Zinc Finger Protein 36 Triggers Proliferation in Renal Cell Carcinoma by Negatively Regulating Krüppel-Like Transcription Factor 10

Abstract

To uncover the role of Zinc finger protein 36 (Zfp36) in aggravating the development of renal cell carcinoma (RCC) and its regulatory effects on Krüppel-like transcription factor 10 (KLF10). Differential expressions of Zfp36 in 50 RCC tissues and their paracancerous ones were detected. Zfp36 level and its influence on clinical indicators in RCC patients was analyzed. After confirming transfection efficacy of sh-Zfp36 in Caki-1 and 786-O cells, changes in proliferation and apoptosis were assessed by cell counting kit-8 (CCK-8), colony formation and flow cytometry. Molecular mechanisms of Zfp36 on its downstream gene KLF10, and their involvement in the development of RCC were finally explored.

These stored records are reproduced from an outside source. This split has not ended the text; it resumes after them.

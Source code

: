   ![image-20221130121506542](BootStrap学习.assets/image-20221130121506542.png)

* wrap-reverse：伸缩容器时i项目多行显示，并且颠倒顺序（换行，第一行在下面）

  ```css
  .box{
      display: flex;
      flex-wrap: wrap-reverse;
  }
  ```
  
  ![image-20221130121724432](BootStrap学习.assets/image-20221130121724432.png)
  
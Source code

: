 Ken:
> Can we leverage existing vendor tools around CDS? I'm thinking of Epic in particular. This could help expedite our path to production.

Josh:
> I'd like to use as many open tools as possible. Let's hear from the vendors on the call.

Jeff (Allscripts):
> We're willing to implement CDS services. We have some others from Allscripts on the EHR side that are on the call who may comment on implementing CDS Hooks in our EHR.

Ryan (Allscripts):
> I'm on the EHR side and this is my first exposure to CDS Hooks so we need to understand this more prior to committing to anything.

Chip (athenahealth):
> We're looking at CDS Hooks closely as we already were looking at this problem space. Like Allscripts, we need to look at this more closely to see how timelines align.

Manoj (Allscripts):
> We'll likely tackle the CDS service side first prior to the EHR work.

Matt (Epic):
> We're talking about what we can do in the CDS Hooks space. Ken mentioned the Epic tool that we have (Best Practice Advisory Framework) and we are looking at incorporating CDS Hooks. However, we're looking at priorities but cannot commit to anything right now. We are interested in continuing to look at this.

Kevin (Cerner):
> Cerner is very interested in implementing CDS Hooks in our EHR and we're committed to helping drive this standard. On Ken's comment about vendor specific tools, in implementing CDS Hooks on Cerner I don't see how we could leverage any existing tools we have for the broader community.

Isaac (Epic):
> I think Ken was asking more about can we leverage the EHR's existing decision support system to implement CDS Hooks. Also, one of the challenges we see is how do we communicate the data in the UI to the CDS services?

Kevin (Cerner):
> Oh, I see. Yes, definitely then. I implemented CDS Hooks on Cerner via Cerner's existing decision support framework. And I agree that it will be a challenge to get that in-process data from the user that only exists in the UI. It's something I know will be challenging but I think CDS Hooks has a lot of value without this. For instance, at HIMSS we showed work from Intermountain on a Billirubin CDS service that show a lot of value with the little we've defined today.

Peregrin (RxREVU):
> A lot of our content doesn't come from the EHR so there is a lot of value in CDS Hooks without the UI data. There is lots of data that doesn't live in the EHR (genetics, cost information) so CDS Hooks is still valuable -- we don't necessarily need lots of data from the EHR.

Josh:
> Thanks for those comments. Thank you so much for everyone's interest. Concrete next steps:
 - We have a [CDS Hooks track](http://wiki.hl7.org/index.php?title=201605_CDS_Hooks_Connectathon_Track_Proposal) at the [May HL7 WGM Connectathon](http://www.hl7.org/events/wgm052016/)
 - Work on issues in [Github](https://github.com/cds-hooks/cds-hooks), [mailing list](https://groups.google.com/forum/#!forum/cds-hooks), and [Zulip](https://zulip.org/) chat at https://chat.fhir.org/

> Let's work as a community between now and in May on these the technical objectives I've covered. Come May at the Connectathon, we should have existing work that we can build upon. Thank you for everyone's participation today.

Zfp36 was upregulated in RCC tissues than paracancerous ones. High level of Zfp36 predicted advanced tumor staging in RCC. Knockdown of Zfp36 attenuated proliferative ability and triggered apoptosis in Caki-1 and 786-O cells. KLF10, the downstream gene binding Zfp36, was downregulated in RCC tissues. A negative correlation was identified between expression levels of Zfp36 and KLF10. Knockdown of KLF10 abolished regulatory effects of Zfp36 on RCC phenotypes. Zfp36 is related to tumor staging in RCC patients. It regulates proliferative potential and apoptosis in RCC via negatively regulating KLF10.